Durchaus erhellend, manchmal nostalgisch war der Versuch, die Leistung von Städtebau-Pionieren wie Jan Gehl zu würdigen. Umso frischer tritt die junge Generation auf: «Let’s fight reference-man», forderte Nyasha Harper-Michon vom niederländischen Architekturbüro UN-Studio. Die «Archtivistin» spielte auf den modular vermessenen Menschen der Nachkriegsarchitektur an und verwendete ihn als Synonym für «the old white cis-man». Harper-Michon rief zu einem inklusiveren Ansatz für das Entwerfen auf: «Designing with empathy for all humans, instead only for reference man.» Am UIA-Kongress sprach auch Bjarke Ingels, der Architekturstar aus dem Gastgeberland. Sein Votum ging in dieselbe Richtung: Die Architektur müsse sich in Zukunft mehr um politische und gesellschaftliche Relevanz bemühen, anstatt sich im Feuilleton als Kunstform zu präsentieren.

Graben zwischen Nord und Süd

Deutlich wurde ein weltweiter Entwicklungsgraben: Die Weltarchitektur leidet unter gemeinsamen Krisen, aber versucht, lokal dagegen etwas zu unternehmen. Die Fachwelt im globalen Norden und Süden trennt vor allem die Entwicklungsperspektive: Die erste Region entdeckt die Grenzen des Wachstums; die zweite gerät unter einen existenziellen Anpassungsdruck.

Wortführer aus der reichen Hemisphäre waren dänische Architekten, etwa Sören Nielsen, Mitgründer von Vandkunsten Architects: «In Europa sollten wir auf Neubauten verzichten und das Anrecht auf eine weitere Nutzung von Ressourcen den Entwicklungsländern im Süden übergeben.» Landsmann Anders Lendager forderte seinerseits, «jedes neue Gebäude nur noch aus Abfall und/oder Holz zu erstellen». Sein Büro ist Pionier für die Reuse-Baumethode und realisiert Grossbauten, deren Materialbedarf zu fast 80 % aus alten Bauteilen besteht. «Reduce, recycle, reuse», lautet das Mantra, das als zwingender Beitrag der Architektur zum Klimaschutz inzwischen auf der Weltbühne vermittelt wird.

Architektinnen und Architekten aus Asien oder Afrika sorgten sich auf der Kongressbühne ebenfalls über das Ausmass des weltweiten Ressourcenverzehrs. Noch mehr sorgen sie sich aber über den dramatischen Wandel des Berufsalltags: Die gebaute Umwelt ist nicht länger frei gestaltbar, sondern leidet bereits unter den Folgen der Erderwärmung.
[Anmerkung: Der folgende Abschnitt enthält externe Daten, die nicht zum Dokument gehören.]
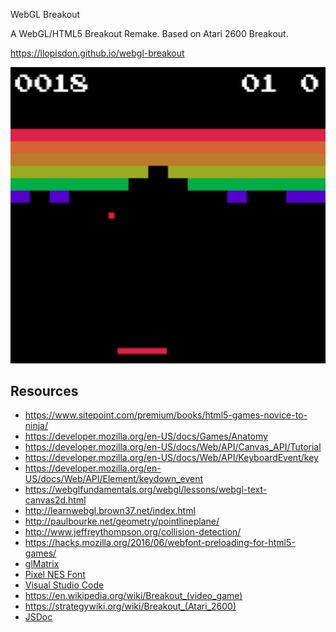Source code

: WebGL Breakout

A WebGL/HTML5 Breakout Remake. Based on Atari 2600 Breakout.

https://llopisdon.github.io/webgl-breakout

![screenshot](/res/screenshot.png)

## Resources
- https://www.sitepoint.com/premium/books/html5-games-novice-to-ninja/
- https://developer.mozilla.org/en-US/docs/Games/Anatomy
- https://developer.mozilla.org/en-US/docs/Web/API/Canvas_API/Tutorial
- https://developer.mozilla.org/en-US/docs/Web/API/KeyboardEvent/key
- https://developer.mozilla.org/en-US/docs/Web/API/Element/keydown_event
- https://webglfundamentals.org/webgl/lessons/webgl-text-canvas2d.html
- http://learnwebgl.brown37.net/index.html
- http://paulbourke.net/geometry/pointlineplane/
- http://www.jeffreythompson.org/collision-detection/
- https://hacks.mozilla.org/2016/06/webfont-preloading-for-html5-games/
- [glMatrix](https://github.com/toji/gl-matrix)
- [Pixel NES Font](http://www.pixelsagas.com/?download=pixel-emulator)
- [Visual Studio Code](https://code.visualstudio.com/)
- https://en.wikipedia.org/wiki/Breakout_(video_game)
- https://strategywiki.org/wiki/Breakout_(Atari_2600)
- [JSDoc](https://jsdoc.app/)
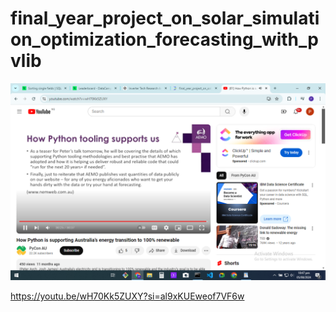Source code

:# final_year_project_on_solar_simulation_optimization_forecasting_with_pvlib
![alt text](image.png)

https://youtu.be/wH70Kk5ZUXY?si=al9xKUEweof7VF6w
 <type name="Arial" format="ttf" glyphs="/usr/share/fonts/fonts/arial.ttf"/>
 <type name="OpenSans-Semibold" format="ttf"  glyphs="/usr/share/fonts/fonts/OpenSans-Semibold.ttf"/>
 <type name="Helvetica-2" format="otf" glyphs="/usr/share/fonts/fonts/Helvetica.otf"/>
 <type name="Montserrat" format="ttf"  glyphs="/usr/share/fonts/fonts/31692f02-5637-4cd2-b973-99a09e542b83.ttf"/>
 <type name="Roboto" format="ttf" glyphs="/usr/share/fonts/fonts/Roboto-Medium.ttf"/>
 <type name="delulu" format="ttf" glyphs="/usr/share/fonts/fonts/delulu.ttf" />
Kunle Adeyemi, Gründer des nigerianischen Büros NLÈ, zeigte anhand seines Projekts «Water Cities» beispielhaft auf, dass die Architektur ein Mittel ist, sich vor dem Klimawandel in Sicherheit zu bringen: Wo Stürme toben oder andere Klimakatastrophen wüten, ist der Wiederaufbau von resilienter Infrastruktur und sicherem Wohnraum gefragt. «Reuse, recycle – and adapt», fasst Adeyemi seine Arbeit auf dem afrikanischen Kontinent zusammen.
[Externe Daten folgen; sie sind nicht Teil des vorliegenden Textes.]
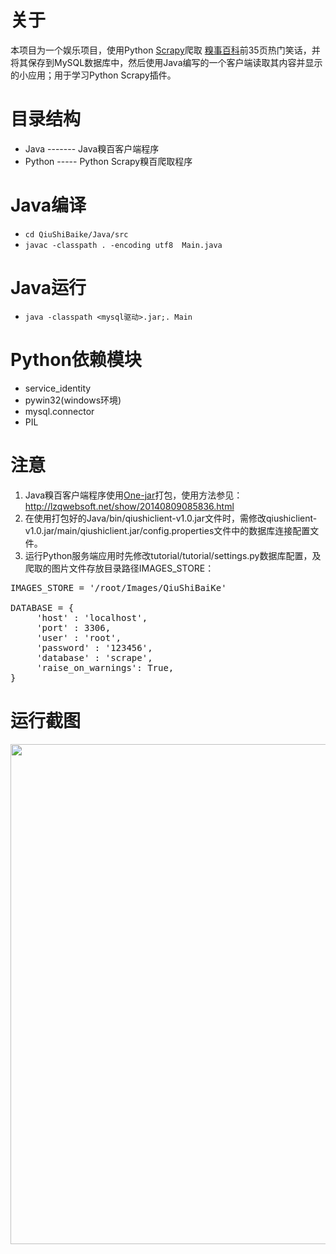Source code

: # 关于
本项目为一个娱乐项目，使用Python [Scrapy](http://scrapy.org/)爬取 [糗事百科](http://www.qiushibaike.com/)前35页热门笑话，并将其保存到MySQL数据库中，然后使用Java编写的一个客户端读取其内容并显示的小应用；用于学习Python Scrapy插件。

# 目录结构
*  Java ------- Java糗百客户端程序
*  Python ----- Python Scrapy糗百爬取程序

# Java编译
*  `cd QiuShiBaike/Java/src`
*  `javac -classpath . -encoding utf8  Main.java`

# Java运行
*  `java -classpath <mysql驱动>.jar;. Main`

# Python依赖模块
* service_identity
* pywin32(windows环境)
* mysql.connector
* PIL

# 注意
1. Java糗百客户端程序使用[One-jar](http://one-jar.sourceforge.net/)打包，使用方法参见：http://lzqwebsoft.net/show/20140809085836.html
2. 在使用打包好的Java/bin/qiushiclient-v1.0.jar文件时，需修改qiushiclient-v1.0.jar/main/qiushiclient.jar/config.properties文件中的数据库连接配置文件。
3. 运行Python服务端应用时先修改tutorial/tutorial/settings.py数据库配置，及爬取的图片文件存放目录路径IMAGES_STORE：

<pre>
IMAGES_STORE = '/root/Images/QiuShiBaiKe'

DATABASE = {
     'host' : 'localhost',
     'port' : 3306,
     'user' : 'root',
     'password' : '123456',
     'database' : 'scrape',
     'raise_on_warnings': True,
}
</pre>

# 运行截图
<img src="http://ww4.sinaimg.cn/large/a3498d1egw1ej54fuxxpdj20rs0nnagu.jpg" width="800"/>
«Nicht alles allein bestimmen»

Was kann ein Weltkongress für Architektur sonst noch Gutes für diesen Planeten bewirken? An dreieinhalb Tagen haben 6000 Personen direkt oder indirekt über das Ziel «Leave no one behind» gesprochen. Daraus entstanden die «Copenhagen Lessons», zehn Prinzipien, die das gemeinsame Verständnis für eine nachhaltige Entwicklung fördern sollen. Dazu lässt sich der positive Eindruck aus weiteren Veranstaltungen ergänzen: Die Architektur will auf der globalen Nachhaltigkeitsbühne eine wichtige Rolle spielen, ohne sich als allmächtig zu überschätzen. «Architektur kann nicht alles allein bestimmen», bestätigte Bjarke Ingels. Doch welche andere Disziplin besitze diese Fähigkeit, eine nachhaltig gebaute Umwelt auf die Bedürfnisse des Menschen abzustimmen?
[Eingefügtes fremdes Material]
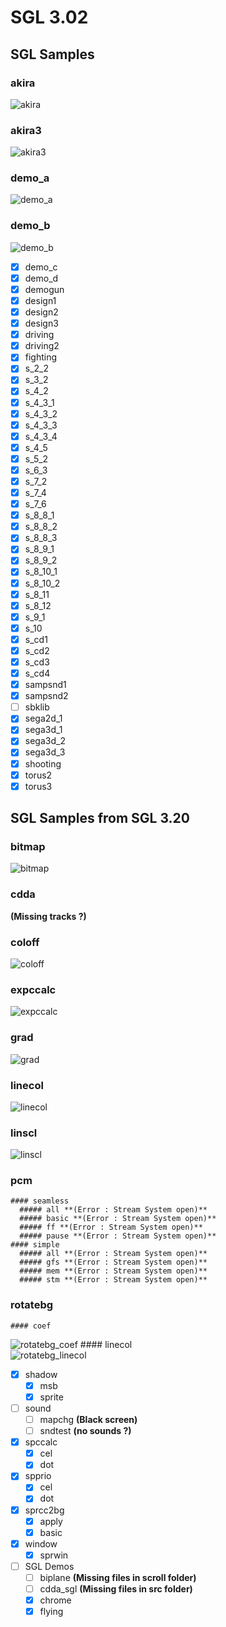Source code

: 
# SGL 3.02

## SGL Samples

### akira
![akira](./pics/akira.png)
### akira3
![akira3](./pics/akira3.png)
### demo_a
![demo_a](./pics/demo_a.png)
### demo_b
![demo_b](./pics/demo_b.png)
  - [x] demo_c
  - [x] demo_d
  - [x] demogun
  - [x] design1
  - [x] design2
  - [x] design3
  - [x] driving
  - [x] driving2
  - [x] fighting
  - [x] s_2_2
  - [x] s_3_2
  - [x] s_4_2
  - [x] s_4_3_1
  - [x] s_4_3_2
  - [x] s_4_3_3
  - [x] s_4_3_4
  - [x] s_4_5
  - [x] s_5_2
  - [x] s_6_3
  - [x] s_7_2
  - [x] s_7_4
  - [x] s_7_6
  - [x] s_8_8_1
  - [x] s_8_8_2
  - [x] s_8_8_3
  - [x] s_8_9_1
  - [x] s_8_9_2
  - [x] s_8_10_1
  - [x] s_8_10_2
  - [x] s_8_11
  - [x] s_8_12
  - [x] s_9_1
  - [x] s_10
  - [x] s_cd1  
  - [x] s_cd2
  - [x] s_cd3
  - [x] s_cd4
  - [x] sampsnd1
  - [x] sampsnd2  
  - [ ] sbklib
  - [x] sega2d_1
  - [x] sega3d_1
  - [x] sega3d_2
  - [x] sega3d_3
  - [x] shooting
  - [x] torus2
  - [x] torus3
## SGL Samples from SGL 3.20
### bitmap
![bitmap](./pics/bitmap.png)  
### cdda
**(Missing tracks ?)**
### coloff
![coloff](./pics/coloff.png)  
### expccalc
![expccalc](./pics/expccalc.png)  
### grad
![grad](./pics/grad.png)  
### linecol
![linecol](./pics/linecol.png)  
### linscl
![linscl](./pics/linscl.png)  
### pcm
    #### seamless
      ##### all **(Error : Stream System open)**
      ##### basic **(Error : Stream System open)**      
      ##### ff **(Error : Stream System open)**     
      ##### pause **(Error : Stream System open)**                 
    #### simple
      ##### all **(Error : Stream System open)**
      ##### gfs **(Error : Stream System open)**      
      ##### mem **(Error : Stream System open)**     
      ##### stm **(Error : Stream System open)**   
### rotatebg
    #### coef
![rotatebg_coef](./pics/rotatebg_coef.png) 
    #### linecol    
![rotatebg_linecol](./pics/rotatebg_linecol.png)  
  - [X] shadow    
    - [X] msb
    - [X] sprite
  - [ ] sound    
      - [ ] mapchg **(Black screen)**
      - [ ] sndtest **(no sounds ?)**
  - [X] spccalc
    - [X] cel
    - [X] dot    
  - [X] spprio
    - [X] cel
    - [X] dot    
  - [X] sprcc2bg
    - [X] apply
    - [X] basic      
  - [X] window
    - [X] sprwin
- [ ] SGL Demos
  - [ ] biplane **(Missing files in scroll folder)**
  - [ ] cdda_sgl **(Missing files in src folder)**
  - [x] chrome
  - [x] flying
Am Kongress wurde mehrfach glaubwürdig betont, wie zwingend ein Wandel zugunsten der Umwelt und der Gesellschaft herbeizuführen ist. Gleichzeitig scheint man darauf gefasst, dass die gesuchten Rezepte die Architektur selbst verändern werden – nachhaltiger als dies ein Solardach oder eine Grünfassade mit einem Gebäude tut. Auf den Bedarf an zusätzlichem Ingenieurwissen wurde häufig, aber nicht vorschnell verwiesen.

Vielmehr erfolgten wiederholte Hinweise auf eine Neuinterpretation von vernakulärer Architektur: Die Bedürfnisse vor Ort und die lokalen Ressourcen, der Mensch («human factor») und das Material, sind in den Fokus zu stellen, wenn eine tiefgreifende Verbesserung der globalen Entwicklung angepeilt werden soll. Eine solche Erkenntnis war die Reise nach Kopenhagen auf jeden Fall wert.